Let's break it down:

In [6]:
# Simplest form of exception handling:
# a = 2
try:
    b = a + 1
except NameError:  # a or b isn't defined
    a = 1
    b = 2

# We could catch other exceptions
try:
    b = a + 1
except TypeError:  # a isn't a float\int
    b = 2


TypeError: can only concatenate list (not "int") to list

In [7]:
# With the else clause
current_key = 'John'
default_val = 'Cohen'
dict_1 = {'John': 'Doe', 'Jane': 'Doe'}
try:
    johns = dict_1.pop(current_key)
except KeyError:  # Non-existent key
    dict_1[current_key] = default_val
else:
    print(f"{len(dict_1)} remaing key(s) in the dictionary")
    

1 remaing key(s) in the dictionary


In [8]:
# Another else example
tup = (1,)
try:
    a, b = tup[0], tup[1]
except IndexError as e:
    print("IndexError")
    print(f"Exception: {e}; tup: {tup}")
else:
    # process_data(a, b)
    print(a, b)

IndexError
Exception: tuple index out of range; tup: (1,)


In [9]:
# With the finally clause
def divisor(a, b):
    """
    Divides two numbers.
    a, b - numbers (int, float)
    returns a tuple of the result and a possible error.
    """
    try:
        ans = a / b
    except ZeroDivisionError as e:
        ans = None
        err = e
    except TypeError as e:
        ans = None
        err = e
    else:
        err = None
    finally:
        return ans, err


In [10]:
# Should work:
ans, err = divisor(1, 2)
print(ans, " ----", err)

# ZeroDivisionError:
ans, err = divisor(1, 0)
print(ans, "----", err)

# TypeError
ans, err = divisor(1, 'a')
print(ans, "----", err)

0.5  ---- None
None ---- division by zero
None ---- unsupported operand type(s) for /: 'int' and 'str'


Exception handling is used almost everywhere in the Python world. We always expect our operations to fail, and catch the errors as our backup plan. This is considered more Pythonic than other options. Here's a "real-world" example:

In [21]:
# Integre conversion. We check before doing it to make sure it won't raise errors
def int_conversion(s):
    """ Convert a string to int """
    if not isinstance(s, str) or not s.isdigit:
        return None
    elif len(s) > 10:    #too many digits for int conversion
        return None
    else:
        return int(str)

In [22]:
# Same purpose - more Pythonic
def pythonic_int_conversion(s):
    """ Convert a string to int """
    try:
        return int(s)
    except (TypeError, ValueError, OverflowError):
        return None
# This is also sometimes phrased as "easier to ask for forgiveness than permission"

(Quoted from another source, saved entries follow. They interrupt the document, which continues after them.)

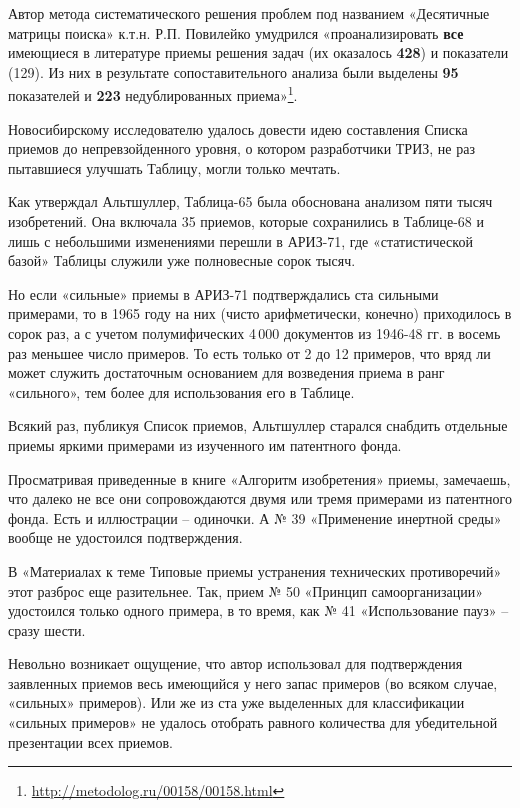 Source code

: \documentclass[11pt,a4paper]{article}
\begin{document}
Автор метода систематического решения проблем под названием «Десятичные
матрицы поиска» к.т.н. Р.П. Повилейко \cite{Povileiko1977} умудрился
«проанализировать \textbf{все} имеющиеся в литературе приемы решения задач (их
оказалось \textbf{428}) и показатели (129). Из них в результате
сопоставительного анализа были выделены \textbf{95} показателей и \textbf{223}
недублированных приема»\footnote{\url{http://metodolog.ru/00158/00158.html}}.

Новосибирскому исследователю удалось довести идею составления Списка приемов
до непревзойденного уровня, о котором разработчики ТРИЗ, не раз пытавшиеся
улучшать Таблицу, могли только мечтать.

Как утверждал Альтшуллер, Таблица-65 была обоснована анализом пяти тысяч
изобретений. Она включала 35 приемов, которые сохранились в Таблице-68 и лишь
с небольшими изменениями перешли в АРИЗ-71, где «статистической базой» Таблицы
служили уже полновесные сорок тысяч.

Но если «сильные» приемы в АРИЗ-71 подтверждались ста сильными примерами, то в
1965 году на них (чисто арифметически, конечно) приходилось в сорок раз, а с
учетом полумифических 4\,000 документов из 1946-48 гг. в восемь раз меньшее
число примеров. То есть только от 2 до 12 примеров, что вряд ли может служить
достаточным основанием для возведения приема в ранг «сильного», тем более для
использования его в Таблице.

Всякий раз, публикуя Список приемов, Альтшуллер старался снабдить отдельные
приемы яркими примерами из изученного им патентного фонда.

Просматривая приведенные в книге «Алгоритм изобретения» \cite{Altshuller1973}
приемы, замечаешь, что далеко не все они сопровождаются двумя или тремя
примерами из патентного фонда. Есть и иллюстрации -- одиночки. А № 39
«Применение инертной среды» вообще не удостоился подтверждения.

В «Материалах к теме Типовые приемы устранения технических противоречий»
\cite{Altshuller1973a} этот разброс еще разительнее. Так, прием № 50 «Принцип
самоорганизации» удостоился только одного примера, в то время, как № 41
«Использование пауз» -- сразу шести.

Невольно возникает ощущение, что автор использовал для подтверждения
заявленных приемов весь имеющийся у него запас примеров (во всяком случае,
«сильных» примеров). Или же из ста уже выделенных для классификации «сильных
примеров» не удалось отобрать равного количества для убедительной презентации
всех приемов.
\end{document}
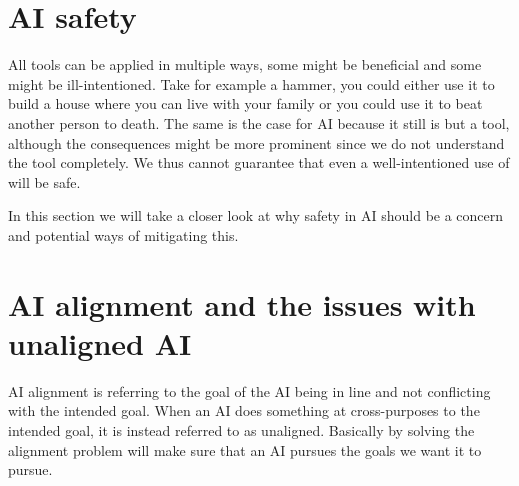 \documentclass[12pt,A4]{report}
\theoremstyle{definition}
\begin{document}
\section{AI safety}
All tools can be applied in multiple ways, some might be beneficial and some might be ill-intentioned. Take for example a hammer, you could either use it to build a house where you can live with your family or you could use it to beat another person to death. The same is the case for AI because it still is but a tool, although the consequences might be more prominent since we do not understand the tool completely. We thus cannot guarantee that even a well-intentioned use of will be safe.

In this section we will take a closer look at why safety in AI should be a concern and potential ways of mitigating this. 

\section{AI alignment and the issues with unaligned AI}
AI alignment is referring to the goal of the AI being in line and not conflicting with the intended goal. When an AI does something at cross-purposes to the intended goal, it is instead referred to as unaligned. Basically by solving the alignment problem will make sure that an AI pursues the goals we want it to pursue.



\end{document}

## Exercise - User Input Verification

The user's input is always a very error-prone area in an application. A famous joke describes this situation in the following manner: 

> A Quality Assurance (QA) Engineer walks into a bar. Orders a beer. Orders 0 beers. Orders 999999999 beers. Orders a lizard. Orders -1 beers. Orders a sfdeljknesv.


A decent application should not only handle all possible incoming inputs, but should also convey back to the user the information of what went wrong. In this exercise you'll write a `verify_input` function that handles file and folder names.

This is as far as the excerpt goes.